• YOUR INSTRUCTIONS
Pick out each line in these entries that contains the string "public".

[INPUT RECORDS]

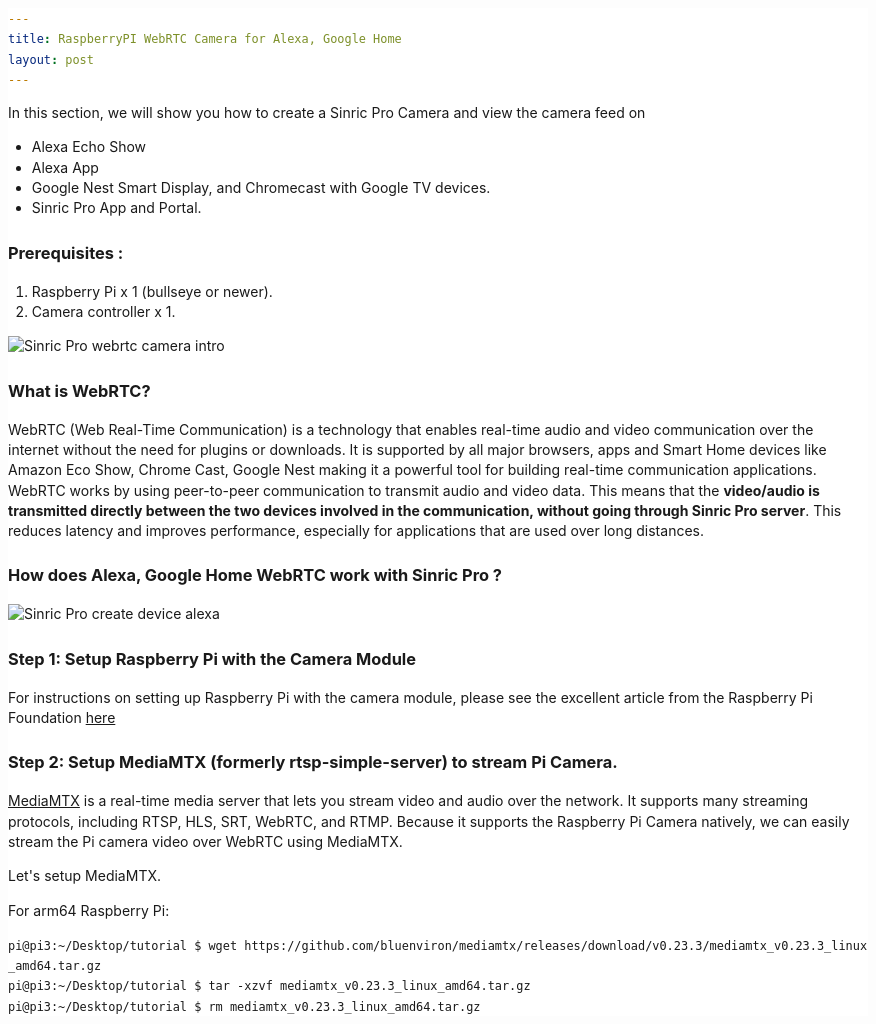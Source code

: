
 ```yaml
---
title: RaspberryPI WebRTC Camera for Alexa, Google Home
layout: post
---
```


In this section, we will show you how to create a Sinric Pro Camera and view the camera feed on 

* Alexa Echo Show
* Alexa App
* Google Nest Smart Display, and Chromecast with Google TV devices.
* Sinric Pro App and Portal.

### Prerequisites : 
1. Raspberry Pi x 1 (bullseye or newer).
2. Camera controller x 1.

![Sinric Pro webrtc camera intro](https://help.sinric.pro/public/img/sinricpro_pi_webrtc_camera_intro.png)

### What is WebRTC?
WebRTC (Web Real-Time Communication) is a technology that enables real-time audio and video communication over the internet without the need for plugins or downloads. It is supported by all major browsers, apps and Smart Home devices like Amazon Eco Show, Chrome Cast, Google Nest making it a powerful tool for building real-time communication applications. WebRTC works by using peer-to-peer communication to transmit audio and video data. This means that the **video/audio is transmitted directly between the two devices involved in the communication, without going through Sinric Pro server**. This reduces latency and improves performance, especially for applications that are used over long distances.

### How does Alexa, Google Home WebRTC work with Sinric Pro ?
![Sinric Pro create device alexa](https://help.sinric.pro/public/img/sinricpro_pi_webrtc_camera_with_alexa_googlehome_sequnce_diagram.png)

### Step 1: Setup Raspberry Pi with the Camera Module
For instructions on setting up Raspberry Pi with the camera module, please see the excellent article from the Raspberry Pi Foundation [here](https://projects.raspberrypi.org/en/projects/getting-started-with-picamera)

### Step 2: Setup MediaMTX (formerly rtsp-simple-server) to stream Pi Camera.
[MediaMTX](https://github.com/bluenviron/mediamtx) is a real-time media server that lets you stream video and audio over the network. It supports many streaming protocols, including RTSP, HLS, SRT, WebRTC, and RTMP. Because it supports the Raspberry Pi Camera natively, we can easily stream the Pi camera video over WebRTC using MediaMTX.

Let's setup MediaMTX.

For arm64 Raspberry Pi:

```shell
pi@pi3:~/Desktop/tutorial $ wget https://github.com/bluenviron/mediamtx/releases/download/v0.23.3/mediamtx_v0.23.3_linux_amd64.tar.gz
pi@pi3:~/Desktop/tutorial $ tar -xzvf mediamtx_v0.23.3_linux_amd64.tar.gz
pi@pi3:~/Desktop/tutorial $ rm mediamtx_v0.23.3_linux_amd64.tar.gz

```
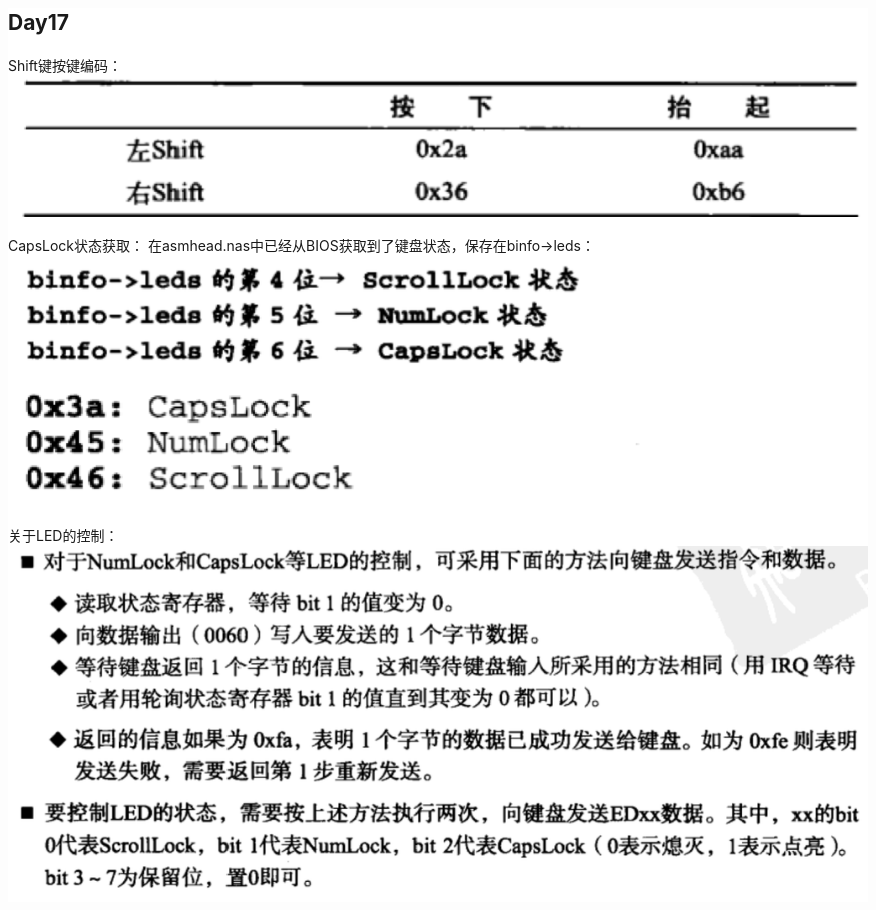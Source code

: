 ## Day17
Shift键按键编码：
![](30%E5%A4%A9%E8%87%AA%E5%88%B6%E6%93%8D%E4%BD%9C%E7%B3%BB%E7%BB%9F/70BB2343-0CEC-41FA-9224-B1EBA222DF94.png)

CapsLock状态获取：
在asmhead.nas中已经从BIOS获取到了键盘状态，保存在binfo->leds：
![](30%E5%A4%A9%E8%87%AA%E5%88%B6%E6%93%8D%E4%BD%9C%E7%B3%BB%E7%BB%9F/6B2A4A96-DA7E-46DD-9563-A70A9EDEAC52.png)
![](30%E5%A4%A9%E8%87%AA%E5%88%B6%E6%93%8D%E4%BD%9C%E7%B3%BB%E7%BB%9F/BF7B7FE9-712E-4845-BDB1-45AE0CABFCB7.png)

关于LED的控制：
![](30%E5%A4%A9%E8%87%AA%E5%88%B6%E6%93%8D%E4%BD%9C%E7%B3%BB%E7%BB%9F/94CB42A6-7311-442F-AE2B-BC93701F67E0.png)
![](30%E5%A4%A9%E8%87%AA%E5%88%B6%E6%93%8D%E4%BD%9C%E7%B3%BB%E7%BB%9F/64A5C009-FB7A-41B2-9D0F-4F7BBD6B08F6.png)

[/INPUT RECORDS]

• RESULT OF THIS TASK
![Sinric Pro webrtc camera intro](https://help.sinric.pro/public/img/sinricpro_pi_webrtc_camera_intro.png)
![Sinric Pro create device alexa](https://help.sinric.pro/public/img/sinricpro_pi_webrtc_camera_with_alexa_googlehome_sequnce_diagram.png)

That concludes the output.